══ PROVIDED ENTRIES
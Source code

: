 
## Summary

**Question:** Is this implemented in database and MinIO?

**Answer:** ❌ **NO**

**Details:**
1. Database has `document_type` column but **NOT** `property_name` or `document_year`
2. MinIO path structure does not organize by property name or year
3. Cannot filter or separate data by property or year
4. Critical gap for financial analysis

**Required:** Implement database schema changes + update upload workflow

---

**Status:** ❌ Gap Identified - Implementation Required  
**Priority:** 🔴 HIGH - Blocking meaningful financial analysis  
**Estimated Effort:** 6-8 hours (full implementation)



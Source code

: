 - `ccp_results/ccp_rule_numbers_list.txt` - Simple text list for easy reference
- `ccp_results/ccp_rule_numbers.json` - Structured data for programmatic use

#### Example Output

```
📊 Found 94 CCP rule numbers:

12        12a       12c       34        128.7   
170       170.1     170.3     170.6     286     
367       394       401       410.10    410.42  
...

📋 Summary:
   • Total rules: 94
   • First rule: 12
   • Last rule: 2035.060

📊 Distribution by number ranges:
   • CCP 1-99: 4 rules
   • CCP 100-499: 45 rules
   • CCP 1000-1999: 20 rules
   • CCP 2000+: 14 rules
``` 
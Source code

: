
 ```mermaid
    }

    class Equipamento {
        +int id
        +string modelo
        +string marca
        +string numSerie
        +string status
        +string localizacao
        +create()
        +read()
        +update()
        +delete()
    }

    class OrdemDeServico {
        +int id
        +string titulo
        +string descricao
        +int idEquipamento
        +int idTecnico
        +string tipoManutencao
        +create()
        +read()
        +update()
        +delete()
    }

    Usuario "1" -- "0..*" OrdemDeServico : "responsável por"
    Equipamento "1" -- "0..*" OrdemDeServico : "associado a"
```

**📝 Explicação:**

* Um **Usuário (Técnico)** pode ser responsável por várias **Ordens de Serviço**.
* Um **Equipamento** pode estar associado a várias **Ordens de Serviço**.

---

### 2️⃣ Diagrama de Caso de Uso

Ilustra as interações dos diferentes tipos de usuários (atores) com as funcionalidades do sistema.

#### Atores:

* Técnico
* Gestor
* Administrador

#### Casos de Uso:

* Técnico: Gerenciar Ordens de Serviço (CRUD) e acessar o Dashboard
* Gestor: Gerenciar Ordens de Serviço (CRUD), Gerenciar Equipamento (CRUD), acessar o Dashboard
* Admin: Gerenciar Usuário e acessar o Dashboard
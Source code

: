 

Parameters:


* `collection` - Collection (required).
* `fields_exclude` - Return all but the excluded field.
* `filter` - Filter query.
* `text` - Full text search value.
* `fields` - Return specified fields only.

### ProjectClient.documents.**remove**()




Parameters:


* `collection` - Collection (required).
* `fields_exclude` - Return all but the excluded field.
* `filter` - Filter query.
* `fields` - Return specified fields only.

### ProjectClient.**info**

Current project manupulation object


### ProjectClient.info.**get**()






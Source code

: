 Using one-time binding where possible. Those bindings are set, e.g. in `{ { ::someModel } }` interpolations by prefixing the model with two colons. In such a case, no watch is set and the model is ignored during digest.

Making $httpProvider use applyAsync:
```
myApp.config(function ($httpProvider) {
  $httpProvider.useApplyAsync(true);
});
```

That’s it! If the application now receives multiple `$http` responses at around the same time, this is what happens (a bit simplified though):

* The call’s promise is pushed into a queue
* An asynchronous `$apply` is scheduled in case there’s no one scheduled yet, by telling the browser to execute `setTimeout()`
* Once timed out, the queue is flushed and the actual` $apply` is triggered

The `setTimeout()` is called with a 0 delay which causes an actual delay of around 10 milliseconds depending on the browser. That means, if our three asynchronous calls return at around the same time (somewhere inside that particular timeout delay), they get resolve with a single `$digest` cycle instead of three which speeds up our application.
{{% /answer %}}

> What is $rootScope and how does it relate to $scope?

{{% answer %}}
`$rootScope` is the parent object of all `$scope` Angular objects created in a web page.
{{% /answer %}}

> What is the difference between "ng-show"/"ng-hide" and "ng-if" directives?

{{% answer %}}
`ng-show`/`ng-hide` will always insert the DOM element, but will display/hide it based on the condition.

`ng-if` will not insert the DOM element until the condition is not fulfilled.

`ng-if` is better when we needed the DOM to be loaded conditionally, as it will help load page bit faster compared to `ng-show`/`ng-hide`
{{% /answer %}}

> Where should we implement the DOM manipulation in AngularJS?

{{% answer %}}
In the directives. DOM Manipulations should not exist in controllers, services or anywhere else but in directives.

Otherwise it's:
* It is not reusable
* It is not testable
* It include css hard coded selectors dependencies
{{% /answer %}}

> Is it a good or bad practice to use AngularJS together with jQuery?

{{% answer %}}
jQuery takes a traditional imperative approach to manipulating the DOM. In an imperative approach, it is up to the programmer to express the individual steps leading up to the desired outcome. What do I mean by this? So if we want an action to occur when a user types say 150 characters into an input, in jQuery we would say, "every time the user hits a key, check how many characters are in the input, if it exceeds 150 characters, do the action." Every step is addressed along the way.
════
Give the material above again, word for word.

Source code

: 
## Summary

**Question:** Is this implemented in database and MinIO?

**Answer:** ❌ **NO**

**Details:**
1. Database has `document_type` column but **NOT** `property_name` or `document_year`
2. MinIO path structure does not organize by property name or year
3. Cannot filter or separate data by property or year
4. Critical gap for financial analysis

**Required:** Implement database schema changes + update upload workflow

---

**Status:** ❌ Gap Identified - Implementation Required  
**Priority:** 🔴 HIGH - Blocking meaningful financial analysis  
**Estimated Effort:** 6-8 hours (full implementation)



Source code

: - `ccp_results/ccp_rule_numbers_list.txt` - Simple text list for easy reference
- `ccp_results/ccp_rule_numbers.json` - Structured data for programmatic use

#### Example Output

```
📊 Found 94 CCP rule numbers:

12        12a       12c       34        128.7   
170       170.1     170.3     170.6     286     
367       394       401       410.10    410.42  
...

📋 Summary:
   • Total rules: 94
   • First rule: 12
   • Last rule: 2035.060

📊 Distribution by number ranges:
   • CCP 1-99: 4 rules
   • CCP 100-499: 45 rules
   • CCP 1000-1999: 20 rules
   • CCP 2000+: 14 rules
``` 
Source code

:
 ```mermaid
    }

    class Equipamento {
        +int id
        +string modelo
        +string marca
        +string numSerie
        +string status
        +string localizacao
        +create()
        +read()
        +update()
        +delete()
    }

    class OrdemDeServico {
        +int id
        +string titulo
        +string descricao
        +int idEquipamento
        +int idTecnico
        +string tipoManutencao
        +create()
        +read()
        +update()
        +delete()
    }

    Usuario "1" -- "0..*" OrdemDeServico : "responsável por"
    Equipamento "1" -- "0..*" OrdemDeServico : "associado a"
```

**📝 Explicação:**

* Um **Usuário (Técnico)** pode ser responsável por várias **Ordens de Serviço**.
* Um **Equipamento** pode estar associado a várias **Ordens de Serviço**.

---

### 2️⃣ Diagrama de Caso de Uso

Ilustra as interações dos diferentes tipos de usuários (atores) com as funcionalidades do sistema.

#### Atores:

* Técnico
* Gestor
* Administrador

#### Casos de Uso:

* Técnico: Gerenciar Ordens de Serviço (CRUD) e acessar o Dashboard
* Gestor: Gerenciar Ordens de Serviço (CRUD), Gerenciar Equipamento (CRUD), acessar o Dashboard
* Admin: Gerenciar Usuário e acessar o Dashboard
Source code

: 

Parameters:


* `collection` - Collection (required).
* `fields_exclude` - Return all but the excluded field.
* `filter` - Filter query.
* `text` - Full text search value.
* `fields` - Return specified fields only.

### ProjectClient.documents.**remove**()




Parameters:


* `collection` - Collection (required).
* `fields_exclude` - Return all but the excluded field.
* `filter` - Filter query.
* `fields` - Return specified fields only.

### ProjectClient.**info**

Current project manupulation object


### ProjectClient.info.**get**()






Source code

: Using one-time binding where possible. Those bindings are set, e.g. in `{ { ::someModel } }` interpolations by prefixing the model with two colons. In such a case, no watch is set and the model is ignored during digest.

Making $httpProvider use applyAsync:
```
myApp.config(function ($httpProvider) {
  $httpProvider.useApplyAsync(true);
});
```

That’s it! If the application now receives multiple `$http` responses at around the same time, this is what happens (a bit simplified though):

* The call’s promise is pushed into a queue
* An asynchronous `$apply` is scheduled in case there’s no one scheduled yet, by telling the browser to execute `setTimeout()`
* Once timed out, the queue is flushed and the actual` $apply` is triggered

The `setTimeout()` is called with a 0 delay which causes an actual delay of around 10 milliseconds depending on the browser. That means, if our three asynchronous calls return at around the same time (somewhere inside that particular timeout delay), they get resolve with a single `$digest` cycle instead of three which speeds up our application.
{{% /answer %}}

> What is $rootScope and how does it relate to $scope?

{{% answer %}}
`$rootScope` is the parent object of all `$scope` Angular objects created in a web page.
{{% /answer %}}

> What is the difference between "ng-show"/"ng-hide" and "ng-if" directives?

{{% answer %}}
`ng-show`/`ng-hide` will always insert the DOM element, but will display/hide it based on the condition.

`ng-if` will not insert the DOM element until the condition is not fulfilled.

`ng-if` is better when we needed the DOM to be loaded conditionally, as it will help load page bit faster compared to `ng-show`/`ng-hide`
{{% /answer %}}

> Where should we implement the DOM manipulation in AngularJS?

{{% answer %}}
In the directives. DOM Manipulations should not exist in controllers, services or anywhere else but in directives.

Otherwise it's:
* It is not reusable
* It is not testable
* It include css hard coded selectors dependencies
{{% /answer %}}

> Is it a good or bad practice to use AngularJS together with jQuery?

{{% answer %}}
jQuery takes a traditional imperative approach to manipulating the DOM. In an imperative approach, it is up to the programmer to express the individual steps leading up to the desired outcome. What do I mean by this? So if we want an action to occur when a user types say 150 characters into an input, in jQuery we would say, "every time the user hits a key, check how many characters are in the input, if it exceeds 150 characters, do the action." Every step is addressed along the way.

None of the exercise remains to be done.